Petkovic's men also need three points to have a chance of claiming a place in the next round.
"The game has a great importance. It's a knock-out game basically," Petkovic said.
"We go home or continue playing, there is no other option."
The Swiss haven't scored much either, netting only one goal in their two matches. Since the loss to Italy, many have turned on Petkovic for what they see as negative tactics and a lack of creativity.
Petkovic has been in charge since 2014, making him the third longest-serving coach at Euro 2020, and is heading into his 76th game. He had never lost a group game at a major tournament before being beaten by Italy.
Before the group stage, Switzerland had been hoping to end its run of three consecutive exits in the round of 16 at major tournaments. Now even reaching that stage would be an achievement.
Goalkeeper Yann Sommer returned to the set-up Friday, having returned to Germany for the birth of his second child after the loss to the Azzurri.
"It was a big switch between me as a footballer and me as a family man," the 32-year-old said.
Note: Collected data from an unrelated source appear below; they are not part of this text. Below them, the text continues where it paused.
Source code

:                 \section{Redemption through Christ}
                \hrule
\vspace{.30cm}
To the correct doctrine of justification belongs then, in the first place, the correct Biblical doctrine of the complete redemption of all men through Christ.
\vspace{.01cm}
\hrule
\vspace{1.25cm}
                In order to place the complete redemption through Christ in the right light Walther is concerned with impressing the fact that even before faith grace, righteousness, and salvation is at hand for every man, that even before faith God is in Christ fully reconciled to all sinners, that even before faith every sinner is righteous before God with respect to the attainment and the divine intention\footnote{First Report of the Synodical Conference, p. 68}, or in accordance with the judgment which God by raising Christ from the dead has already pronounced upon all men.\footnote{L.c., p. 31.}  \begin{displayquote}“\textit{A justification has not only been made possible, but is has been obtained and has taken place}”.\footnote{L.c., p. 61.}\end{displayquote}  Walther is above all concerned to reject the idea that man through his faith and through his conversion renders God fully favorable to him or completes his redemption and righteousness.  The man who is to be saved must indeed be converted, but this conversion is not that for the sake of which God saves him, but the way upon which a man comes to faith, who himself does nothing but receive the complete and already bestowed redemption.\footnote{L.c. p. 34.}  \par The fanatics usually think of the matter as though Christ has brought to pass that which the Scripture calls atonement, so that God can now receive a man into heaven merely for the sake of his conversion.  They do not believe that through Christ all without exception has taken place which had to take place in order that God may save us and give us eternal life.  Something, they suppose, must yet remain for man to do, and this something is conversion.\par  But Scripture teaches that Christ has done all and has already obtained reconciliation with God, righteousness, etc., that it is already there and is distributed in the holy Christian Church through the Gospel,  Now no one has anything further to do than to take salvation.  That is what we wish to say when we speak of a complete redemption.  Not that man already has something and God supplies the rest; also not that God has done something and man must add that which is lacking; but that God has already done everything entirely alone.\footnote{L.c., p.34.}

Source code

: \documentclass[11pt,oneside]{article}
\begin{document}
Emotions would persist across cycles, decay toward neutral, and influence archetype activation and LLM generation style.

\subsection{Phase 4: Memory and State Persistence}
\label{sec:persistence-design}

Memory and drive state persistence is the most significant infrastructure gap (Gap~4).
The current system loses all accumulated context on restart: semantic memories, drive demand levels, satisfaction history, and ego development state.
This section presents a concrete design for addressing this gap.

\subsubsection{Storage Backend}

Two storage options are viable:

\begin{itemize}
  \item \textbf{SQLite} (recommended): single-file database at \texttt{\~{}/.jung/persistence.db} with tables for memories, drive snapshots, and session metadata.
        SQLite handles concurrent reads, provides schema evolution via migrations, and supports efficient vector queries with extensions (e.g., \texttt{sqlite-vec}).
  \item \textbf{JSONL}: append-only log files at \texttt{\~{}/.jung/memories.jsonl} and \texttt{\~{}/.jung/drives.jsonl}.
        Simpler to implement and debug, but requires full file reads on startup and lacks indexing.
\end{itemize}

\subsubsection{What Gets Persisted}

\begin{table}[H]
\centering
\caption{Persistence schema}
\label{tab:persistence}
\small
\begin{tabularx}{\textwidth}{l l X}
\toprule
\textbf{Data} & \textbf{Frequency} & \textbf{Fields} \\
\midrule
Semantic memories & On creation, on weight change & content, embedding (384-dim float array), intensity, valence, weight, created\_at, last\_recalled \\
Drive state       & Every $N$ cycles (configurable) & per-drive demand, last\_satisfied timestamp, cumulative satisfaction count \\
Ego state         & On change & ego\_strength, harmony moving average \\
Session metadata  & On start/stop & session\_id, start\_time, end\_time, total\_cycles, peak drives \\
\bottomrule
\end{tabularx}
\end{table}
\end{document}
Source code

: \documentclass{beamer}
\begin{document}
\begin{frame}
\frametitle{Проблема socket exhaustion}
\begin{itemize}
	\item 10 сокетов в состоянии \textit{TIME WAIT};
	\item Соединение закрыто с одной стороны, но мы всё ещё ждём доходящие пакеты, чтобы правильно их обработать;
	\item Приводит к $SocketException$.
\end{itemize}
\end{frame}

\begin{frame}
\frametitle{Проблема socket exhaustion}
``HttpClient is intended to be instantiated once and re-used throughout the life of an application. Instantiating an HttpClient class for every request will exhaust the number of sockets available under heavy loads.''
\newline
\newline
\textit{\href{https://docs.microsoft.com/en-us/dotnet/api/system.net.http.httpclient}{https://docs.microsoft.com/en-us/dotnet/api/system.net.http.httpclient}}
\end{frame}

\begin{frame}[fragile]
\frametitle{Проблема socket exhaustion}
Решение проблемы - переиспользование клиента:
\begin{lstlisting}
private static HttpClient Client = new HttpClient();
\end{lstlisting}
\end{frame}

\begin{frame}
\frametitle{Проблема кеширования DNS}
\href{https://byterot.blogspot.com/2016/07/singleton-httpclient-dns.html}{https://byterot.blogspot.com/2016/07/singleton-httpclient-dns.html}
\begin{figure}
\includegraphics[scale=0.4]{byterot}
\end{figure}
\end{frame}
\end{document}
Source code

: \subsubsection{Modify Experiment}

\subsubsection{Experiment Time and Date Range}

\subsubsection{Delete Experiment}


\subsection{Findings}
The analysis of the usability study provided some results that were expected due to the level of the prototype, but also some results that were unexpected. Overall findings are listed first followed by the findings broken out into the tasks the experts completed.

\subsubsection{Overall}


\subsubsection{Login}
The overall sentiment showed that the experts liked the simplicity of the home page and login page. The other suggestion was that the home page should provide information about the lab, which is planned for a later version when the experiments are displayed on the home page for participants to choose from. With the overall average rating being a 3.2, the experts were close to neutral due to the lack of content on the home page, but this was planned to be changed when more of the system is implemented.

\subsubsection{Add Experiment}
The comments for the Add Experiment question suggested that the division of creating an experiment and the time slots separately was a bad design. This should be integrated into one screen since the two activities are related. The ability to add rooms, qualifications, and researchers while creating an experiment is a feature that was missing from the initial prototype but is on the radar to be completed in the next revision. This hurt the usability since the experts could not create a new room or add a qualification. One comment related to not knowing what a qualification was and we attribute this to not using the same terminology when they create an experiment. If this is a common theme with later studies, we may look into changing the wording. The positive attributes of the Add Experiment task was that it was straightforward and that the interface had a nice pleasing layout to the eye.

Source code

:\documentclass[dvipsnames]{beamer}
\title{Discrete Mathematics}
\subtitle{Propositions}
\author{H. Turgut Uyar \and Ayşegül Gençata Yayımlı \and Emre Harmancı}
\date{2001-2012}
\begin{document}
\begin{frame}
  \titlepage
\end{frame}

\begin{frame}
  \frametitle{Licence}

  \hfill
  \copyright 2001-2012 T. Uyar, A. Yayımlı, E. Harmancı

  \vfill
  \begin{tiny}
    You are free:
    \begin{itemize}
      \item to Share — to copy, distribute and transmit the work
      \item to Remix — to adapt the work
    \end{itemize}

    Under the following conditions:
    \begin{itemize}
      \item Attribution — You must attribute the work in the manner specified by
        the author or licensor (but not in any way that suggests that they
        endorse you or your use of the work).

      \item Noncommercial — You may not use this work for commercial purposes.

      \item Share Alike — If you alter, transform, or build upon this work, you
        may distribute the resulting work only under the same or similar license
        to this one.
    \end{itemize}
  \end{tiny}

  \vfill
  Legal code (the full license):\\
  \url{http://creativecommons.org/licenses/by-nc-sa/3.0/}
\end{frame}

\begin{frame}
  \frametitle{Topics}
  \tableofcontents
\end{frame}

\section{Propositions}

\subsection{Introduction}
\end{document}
"After the game I was very disappointed with the result and our performance. But then I was very euphoric when I arrived and hugged my baby.
"Ever since I came back, we talked about things, what we have to improve, because we're not happy with ourselves."
With both teams in a must-win situation, Switzerland's game against Turkey on Sunday might just turn into a festival of attacking soccer. A draw is of no use to either as they try to advance to the round of 16.
And the bigger the margin of victory, the better.
A win would give Switzerland four points in Group A and a good chance of qualifying as one of the four best third-place teams – or even overhauling second-placed Wales. However, a goal difference of minus 3 is dragging the Swiss down. Depending on results in other groups, a one-goal win over Turkey might not be enough.
"The whole nation is disappointed. It’s fine to be disappointed, it happens in sport,” Switzerland midfielder Steven Zuber said. "We know what the feeling is like to be on the other side, and that’s our aim – to be on the other side on Sunday.”
Just like against Wales on Wednesday, the match on Sunday will feel like a Turkey home game with traveling fans and many locals in Azerbaijan backing the team.